[BRIEF] Only the lines from the beginning of the listing below through the line with "Now, we make" belong in the answer; please print them exactly and drop the pictures.
==== RECORDS FOR THIS TASK ====
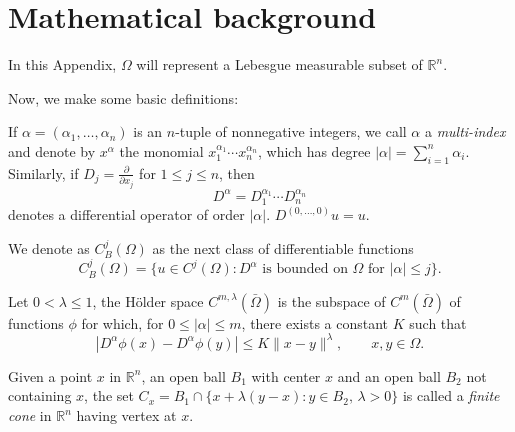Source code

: 
\chapter{Mathematical background} %
\label{chap:AppendixB} %
In this Appendix, $\Omega$ will represent a Lebesgue measurable subset of $\mathbb{R}^n$.

Now, we make some basic definitions:
\begin{definition}If $\alpha=(\alpha_1,\ldots,\alpha_n)$ is an $n$-tuple of nonnegative integers, we call $\alpha$ a \emph{multi-index} and denote by $x^\alpha$ the monomial $x_1^{\alpha_1}\cdots x_n^{\alpha_n}$, which has degree $|\alpha|=\sum_{i=1}^n \alpha_i$. Similarly, if $D_j=\frac{\partial}{\partial x_j}$ for $1\leq j\leq n$, then
$$D^\alpha=D_1^{\alpha_1}\cdots D_n^{\alpha_n}$$ denotes a differential operator of order $|\alpha|$. $D^{(0,\ldots,0)}u=u$.
\end{definition}
\begin{definition}
We denote as $C_B^j(\Omega)$ as the next class of differentiable functions $$C_B^j(\Omega)=\{u\in C^j(\Omega):D^\alpha\text{ is bounded on }\Omega\text{ for } |\alpha|\leq j\}.$$
\end{definition}
\begin{definition}
Let $0<\lambda \leq 1$, the Hölder space $C^{m,\lambda}(\bar{\Omega})$ is the subspace of $C^m(\bar{\Omega})$ of functions $\phi$ for which, for $0\leq |\alpha|\leq m$, there exists a constant $K$ such that $$|D^\alpha \phi(x) -D^\alpha \phi(y)|\leq K \|x-y\|^\lambda,\qquad x,y \in \Omega.$$
\end{definition}
\begin{definition}
Given a point $x$ in $\mathbb{R}^n$, an open ball $B_1$ with center $x$ and an open ball $B_2$ not containing $x$, the set $C_x=B_1\cap \{x+\lambda(y-x):y\in B_2,\,\lambda >0\}$ is called a \emph{finite cone} in $\mathbb{R}^n$ having vertex at $x$.
\end{definition}

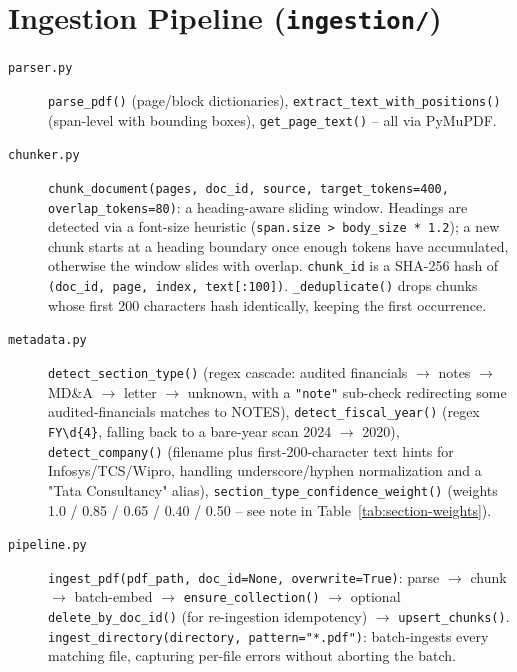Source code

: \documentclass[11pt,a4paper]{report}
\newcommand{\code}[1]{\texttt{#1}}
\newcommand{\file}[1]{\texttt{\small #1}}
\begin{document}
\section{Ingestion Pipeline (\file{ingestion/})}

\begin{description}
    \item[\file{parser.py}] \code{parse\_pdf()} (page/block dictionaries),
    \code{extract\_text\_with\_positions()} (span-level with bounding boxes),
    \code{get\_page\_text()} -- all via PyMuPDF.
    \item[\file{chunker.py}] \code{chunk\_document(pages, doc\_id, source,
    target\_tokens=400, overlap\_tokens=80)}: a heading-aware sliding window. Headings
    are detected via a font-size heuristic (\code{span.size > body\_size * 1.2}); a new
    chunk starts at a heading boundary once enough tokens have accumulated, otherwise
    the window slides with overlap. \code{chunk\_id} is a SHA-256 hash of
    \code{(doc\_id, page, index, text[:100])}. \code{\_deduplicate()} drops chunks
    whose first 200 characters hash identically, keeping the first occurrence.
    \item[\file{metadata.py}] \code{detect\_section\_type()} (regex cascade: audited
    financials $\to$ notes $\to$ MD\&A $\to$ letter $\to$ unknown, with a
    \code{"note"} sub-check redirecting some audited-financials matches to NOTES),
    \code{detect\_fiscal\_year()} (regex \code{FY\textbackslash d\{4\}}, falling back
    to a bare-year scan 2024 $\to$ 2020), \code{detect\_company()} (filename plus
    first-200-character text hints for Infosys/TCS/Wipro, handling
    underscore/hyphen normalization and a "Tata Consultancy" alias),
    \code{section\_type\_confidence\_weight()} (weights 1.0 / 0.85 / 0.65 / 0.40 / 0.50
    -- see note in Table~\ref{tab:section-weights}).
    \item[\file{pipeline.py}] \code{ingest\_pdf(pdf\_path, doc\_id=None,
    overwrite=True)}: parse $\to$ chunk $\to$ batch-embed $\to$
    \code{ensure\_collection()} $\to$ optional \code{delete\_by\_doc\_id()} (for
    re-ingestion idempotency) $\to$ \code{upsert\_chunks()}.
    \code{ingest\_directory(directory, pattern="*.pdf")}: batch-ingests every matching
    file, capturing per-file errors without aborting the batch.
\end{description}
\end{document}
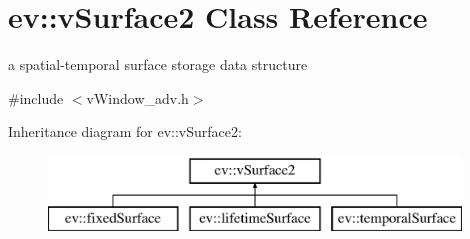 \hypertarget{classev_1_1vSurface2}{}\section{ev\+:\+:v\+Surface2 Class Reference}
\label{classev_1_1vSurface2}


a spatial-\/temporal surface storage data structure  




{\ttfamily \#include $<$v\+Window\+\_\+adv.\+h$>$}

Inheritance diagram for ev\+:\+:v\+Surface2\+:\begin{figure}[H]
\begin{center}
\leavevmode
\includegraphics[height=2.000000cm]{classev_1_1vSurface2}
\end{center}
\end{figure}
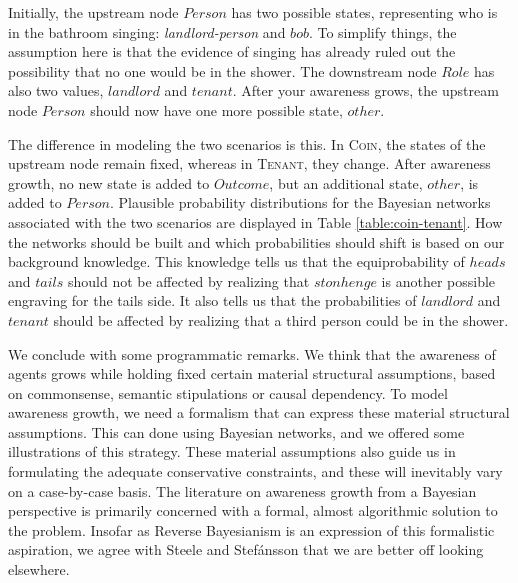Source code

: \documentclass[
  11pt,
  dvipsnames,enabledeprecatedfontcommands]{scrartcl}
\begin{document}
\noindent Initially, the upstream node \(Person\) has two possible
states, representing who is in the bathroom singing:
\textit{landlord-person} and \(bob\). To simplify things, the assumption
here is that the evidence of singing has already ruled out the
possibility that no one would be in the shower. The downstream node
\(Role\) has also two values, \(landlord\) and \(tenant\). After your
awareness grows, the upstream node \(Person\) should now have one more
possible state, \(other\).

The difference in modeling the two scenarios is this. In \textsc{Coin},
the states of the upstream node remain fixed, whereas in
\textsc{Tenant}, they change. After awareness growth, no new state is
added to \(Outcome\), but an additional state, \(other\), is added to
\(Person\). Plausible probability distributions for the Bayesian
networks associated with the two scenarios are displayed in Table
\ref{table:coin-tenant}. How the networks should be built and which
probabilities should shift is based on our background knowledge. This
knowledge tells us that the equiprobability of \(heads\) and \(tails\)
should not be affected by realizing that \(stonhenge\) is another
possible engraving for the tails side. It also tells us that the
probabilities of \(landlord\) and \(tenant\) should be affected by
realizing that a third person could be in the shower.

We conclude with some programmatic remarks. We think that the awareness
of agents grows while holding fixed certain material structural
assumptions, based on commonsense, semantic stipulations or causal
dependency. To model awareness growth, we need a formalism that can
express these material structural assumptions. This can done using
Bayesian networks, and we offered some illustrations of this strategy.
These material assumptions also guide us in formulating the adequate
conservative constraints, and these will inevitably vary on a
case-by-case basis. The literature on awareness growth from a Bayesian
perspective is primarily concerned with a formal, almost algorithmic
solution to the problem. Insofar as Reverse Bayesianism is an expression
of this formalistic aspiration, we agree with Steele and Stefánsson that
we are better off looking elsewhere.
\end{document}
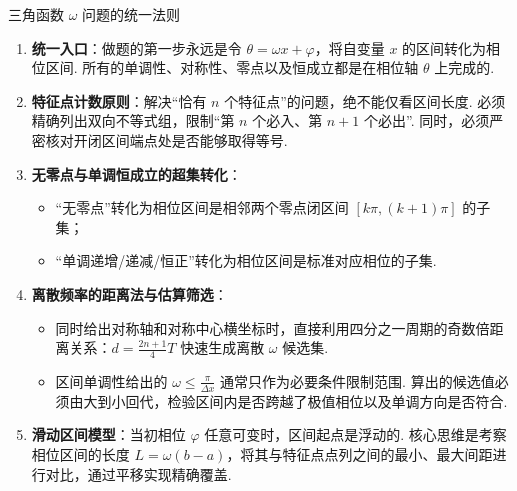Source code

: \documentclass[11pt,a4paper]{ctexart}
\begin{document}
\begin{theorembox}{三角函数 $\omega$ 问题的统一法则}
  \begin{enumerate}[label=\arabic*. , leftmargin=2em, itemsep=0.5em, topsep=0.3em]
    \item \textbf{统一入口}：做题的第一步永远是令 $\theta = \omega x + \varphi$，将自变量 $x$ 的区间转化为相位区间. 所有的单调性、对称性、零点以及恒成立都是在相位轴 $\theta$ 上完成的.
    \item \textbf{特征点计数原则}：解决“恰有 $n$ 个特征点”的问题，绝不能仅看区间长度. 必须精确列出双向不等式组，限制“第 $n$ 个必入、第 $n+1$ 个必出”. 同时，必须严密核对开闭区间端点处是否能够取得等号.
    \item \textbf{无零点与单调恒成立的超集转化}：
      \begin{itemize}[itemsep=0.2em]
        \item “无零点”转化为相位区间是相邻两个零点闭区间 $[k\pi, (k+1)\pi]$ 的子集；
        \item “单调递增/递减/恒正”转化为相位区间是标准对应相位的子集.
      \end{itemize}
    \item \textbf{离散频率的距离法与估算筛选}：
      \begin{itemize}[itemsep=0.2em]
        \item 同时给出对称轴和对称中心横坐标时，直接利用四分之一周期的奇数倍距离关系：$d = \frac{2n+1}{4}T$ 快速生成离散 $\omega$ 候选集.
        \item 区间单调性给出的 $\omega \le \frac{\pi}{\Delta x}$ 通常只作为必要条件限制范围. 算出的候选值必须由大到小回代，检验区间内是否跨越了极值相位以及单调方向是否符合.
      \end{itemize}
    \item \textbf{滑动区间模型}：当初相位 $\varphi$ 任意可变时，区间起点是浮动的. 核心思维是考察相位区间的长度 $L = \omega(b-a)$，将其与特征点点列之间的最小、最大间距进行对比，通过平移实现精确覆盖.
  \end{enumerate}
\end{theorembox}
\end{document}
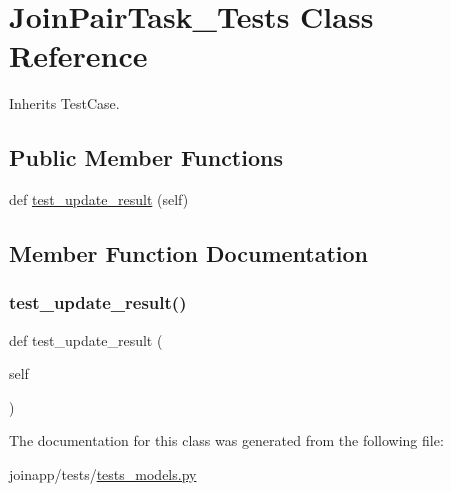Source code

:\hypertarget{classjoinapp_1_1tests_1_1tests__models_1_1_join_pair_task___tests}{}\section{Join\+Pair\+Task\+\_\+\+Tests Class Reference}
\label{classjoinapp_1_1tests_1_1tests__models_1_1_join_pair_task___tests}


Inherits Test\+Case.

\subsection*{Public Member Functions}
\begin{DoxyCompactItemize}
\item 
def \mbox{\hyperlink{classjoinapp_1_1tests_1_1tests__models_1_1_join_pair_task___tests_a1466bd141ad5f6473d022ba00c25dfdb}{test\+\_\+update\+\_\+result}} (self)
\end{DoxyCompactItemize}


\subsection{Member Function Documentation}
\mbox{\label{classjoinapp_1_1tests_1_1tests__models_1_1_join_pair_task___tests_a1466bd141ad5f6473d022ba00c25dfdb}} 
\subsubsection{\texorpdfstring{test\_update\_result()}{test\_update\_result()}}
{\footnotesize\ttfamily def test\+\_\+update\+\_\+result (\begin{DoxyParamCaption}\item[{}]{self }\end{DoxyParamCaption})}



The documentation for this class was generated from the following file\+:\begin{DoxyCompactItemize}
\item 
joinapp/tests/\mbox{\hyperlink{tests__models_8py}{tests\+\_\+models.\+py}}\end{DoxyCompactItemize}
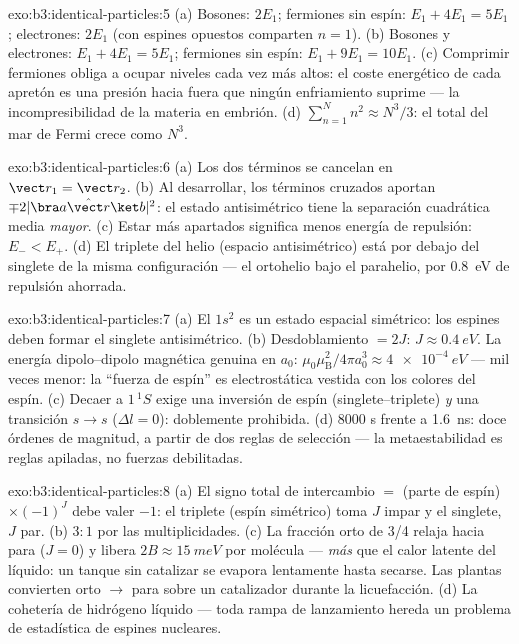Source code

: \begin{solution}{exo:b3:identical-particles:5}
(a) Bosones: $2E_1$; fermiones sin espín: $E_1 + 4E_1 = 5E_1$;
electrones: $2E_1$ (con espines opuestos comparten $n = 1$). (b) Bosones y
electrones: $E_1 + 4E_1 = 5E_1$; fermiones sin espín: $E_1 + 9E_1 =
10E_1$. (c) Comprimir fermiones obliga a ocupar niveles cada vez más
altos: el coste energético de cada apretón es una presión hacia fuera que
ningún enfriamiento suprime --- la incompresibilidad de la materia en
embrión. (d) $\sum_{n=1}^N n^2 \approx N^3/3$: el total del mar de Fermi
crece como $N^3$.
\end{solution}

\begin{solution}{exo:b3:identical-particles:6}
(a) Los dos términos se cancelan en $\vect r_1 = \vect r_2$. (b) Al
desarrollar, los términos cruzados aportan $\mp2|\bra a\hat{\vect r}\ket b|^2$:
el estado antisimétrico tiene la separación cuadrática media \emph{mayor}.
(c) Estar más apartados significa menos energía de repulsión: $E_- <
E_+$. (d) El triplete del helio (espacio antisimétrico) está por debajo del
singlete de la misma configuración --- el ortohelio bajo el parahelio, por
\qty{0.8}{eV} de repulsión ahorrada.
\end{solution}

\begin{solution}{exo:b3:identical-particles:7}
(a) El $1s^2$ es un estado espacial simétrico: los espines deben formar el
singlete antisimétrico. (b) Desdoblamiento $= 2J$: $J \approx
\qty{0.4}{eV}$. La energía dipolo--dipolo magnética genuina en
$a_0$: $\mu_0\mu_{\text{B}}^2/4\pi a_0^3 \approx \qty{4e-4}{eV}$
--- mil veces menor: la ``fuerza de espín'' es electrostática vestida con
los colores del espín. (c) Decaer a $1\,^1S$ exige una inversión de espín
(singlete--triplete) \emph{y} una transición $s \to s$ ($\Delta l =
0$): doblemente prohibida. (d) $8000$ s frente a \qty{1.6}{ns}: doce
órdenes de magnitud, a partir de dos reglas de selección --- la
metaestabilidad es reglas apiladas, no fuerzas debilitadas.
\end{solution}

\begin{solution}{exo:b3:identical-particles:8}
(a) El signo total de intercambio $=$ (parte de espín) $\times (-1)^J$ debe
valer $-1$: el triplete (espín simétrico) toma $J$ impar y el singlete, $J$
par. (b) $3:1$ por las multiplicidades. (c) La fracción orto de 3/4
relaja hacia para ($J = 0$) y libera $2B \approx \qty{15}{meV}$
por molécula --- \emph{más} que el calor latente del líquido:
un tanque sin catalizar se evapora lentamente hasta secarse. Las plantas
convierten orto $\to$ para sobre un catalizador durante la licuefacción. (d)
La cohetería de hidrógeno líquido --- toda rampa de lanzamiento hereda un
problema de estadística de espines nucleares.
\end{solution}

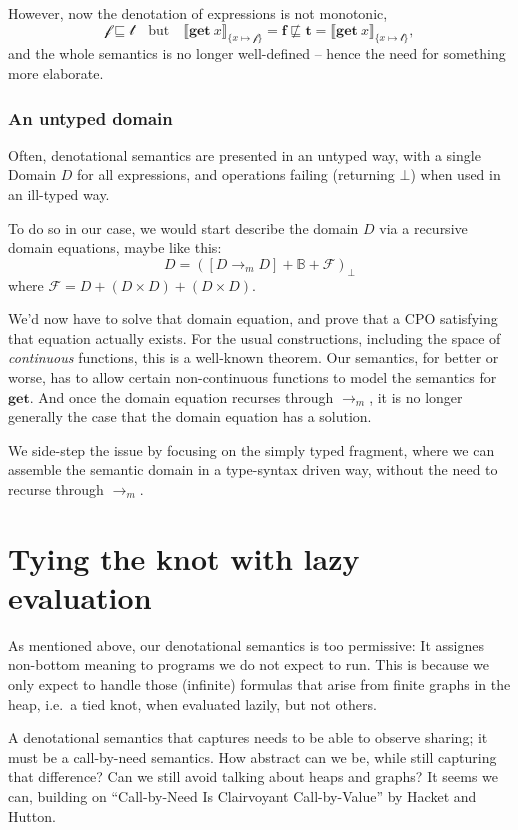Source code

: \documentclass[manuscript,screen,acmsmall,nonacm]{acmart}
\newcommand{\syntax}[1]{\mathbf{#1}}
\newcommand{\sGet}{\syntax{get}}
\newcommand{\dBool}{\mathbb B}
\newcommand{\dFalse}{\mathbf{f}}
\newcommand{\dTrue}{\mathbf{t}}
\newcommand{\rTrue}{\mathscr{t}}
\newcommand{\rFalse}{\mathscr{f}}
\newcommand{\dRBool}{\mathcal F}
\newcommand{\D}[1]{\llbracket #1 \rrbracket}
\begin{document}
However, now the denotation of expressions is not monotonic,
\[
\rFalse \sqsubseteq \rTrue
\quad\text{but}\quad
\D{\sGet~x}_{\{x \mapsto \rFalse\}} = \dFalse
\not\sqsubseteq
\dTrue = \D{\sGet~x}_{\{x \mapsto \rTrue\}},
\]
and the whole semantics is no longer well-defined -- hence the need for something more elaborate.

\subsubsection{An untyped domain}

Often, denotational semantics are presented in an untyped way, with a single Domain $D$ for all expressions, and operations failing (returning $\bot$) when used in an ill-typed way.

To do so in our case, we would start describe the domain $D$ via a recursive domain equations, maybe like this:
\[
D = ([D \to_m D] + \dBool + \dRBool)_\bot
\]
where $\dRBool = D + (D \times D) + (D \times D)$.

We'd now have to solve that domain equation, and prove that a CPO satisfying that equation actually exists. For the usual constructions, including the space of \emph{continuous} functions, this is a well-known theorem. Our semantics, for better or worse, has to allow certain non-continuous functions to model the semantics for $\sGet$. And once the domain equation recurses through $\to_m$, it is no longer generally the case that the domain equation has a solution.

We side-step the issue by focusing on the simply typed fragment, where we can assemble the semantic domain in a type-syntax driven way, without the need to recurse through $\to_m$.

\section{Tying the knot with lazy evaluation}

As mentioned above, our denotational semantics is too permissive: It assignes non-bottom meaning to programs we do not expect to run. This is because we only expect to handle those (infinite) formulas that arise from finite graphs in the heap, i.e.\ a tied knot, when evaluated lazily, but not others.

A denotational semantics that captures needs to be able to observe sharing; it must be a call-by-need semantics. How abstract can we be, while still capturing that difference? Can we still avoid talking about heaps and graphs? It seems we can, building on “Call-by-Need Is Clairvoyant Call-by-Value” by Hacket and Hutton.
\end{document}
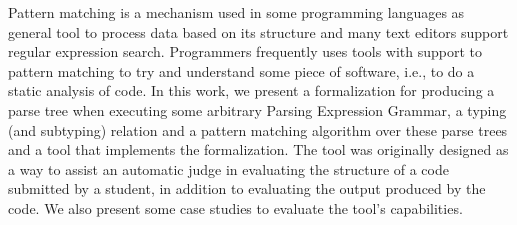 \begin{foreignabstract}

Pattern matching is a mechanism used in some programming languages as general 
tool to process data based on its structure and many text editors support regular 
expression search. Programmers frequently uses tools with support to pattern 
matching to try and understand some piece of software, i.e., to do a static analysis 
of code. In this work, we present a formalization for producing a parse tree 
when executing some arbitrary Parsing Expression Grammar, a typing (and subtyping) 
relation and a pattern matching algorithm over these parse trees and a tool that 
implements the formalization. The tool was originally designed as a way to assist 
an automatic judge in evaluating the structure of a code submitted by a student, 
in addition to evaluating the output produced by the code. We also present some 
case studies to evaluate the tool's capabilities.

\end{foreignabstract}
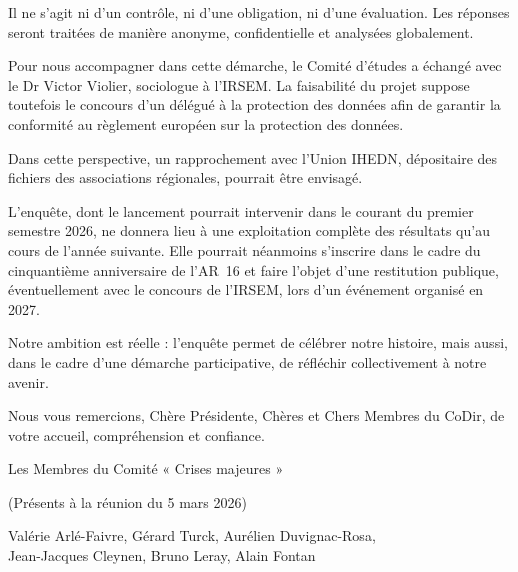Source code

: \documentclass[12pt,a4paper]{article}
\begin{document}
\begin{tcolorbox}[
breakable,
colback=gray!5,
colframe=black,
boxrule=0.5pt,
arc=3mm
]
Il ne s'agit ni d'un contrôle, ni d'une obligation, ni d'une évaluation. Les réponses seront traitées de manière anonyme, confidentielle et analysées globalement.

Pour nous accompagner dans cette démarche, le Comité d'études a échangé avec le Dr Victor Violier, sociologue à l'IRSEM. La faisabilité du projet suppose toutefois le concours d'un délégué à la protection des données afin de garantir la conformité au règlement européen sur la protection des données.

Dans cette perspective, un rapprochement avec l'Union IHEDN, dépositaire des fichiers des associations régionales, pourrait être envisagé.

L'enquête, dont le lancement pourrait intervenir dans le courant du premier semestre 2026, ne donnera lieu à une exploitation complète des résultats qu'au cours de l'année suivante. Elle pourrait néanmoins s'inscrire dans le cadre du cinquantième anniversaire de l'AR~16 et faire l'objet d'une restitution publique, éventuellement avec le concours de l'IRSEM, lors d'un événement organisé en 2027.

Notre ambition est réelle : l'enquête permet de célébrer notre histoire, mais aussi, dans le cadre d'une démarche participative, de réfléchir collectivement à notre avenir.

Nous vous remercions, Chère Présidente, Chères et Chers Membres du CoDir, de votre accueil, compréhension et confiance.

\begin{flushright}
Les Membres du Comité « Crises majeures »

(Présents à la réunion du 5 mars 2026)

Valérie Arlé-Faivre, Gérard Turck, Aurélien Duvignac-Rosa,\\
Jean-Jacques Cleynen, Bruno Leray, Alain Fontan
\end{flushright}

\end{tcolorbox}





\end{document}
====
[SOLVED EXERCISE]
Source code

: 
\chapter{Mathematical background} %
\label{chap:AppendixB} %
In this Appendix, $\Omega$ will represent a Lebesgue measurable subset of $\mathbb{R}^n$.

Now, we make some basic definitions:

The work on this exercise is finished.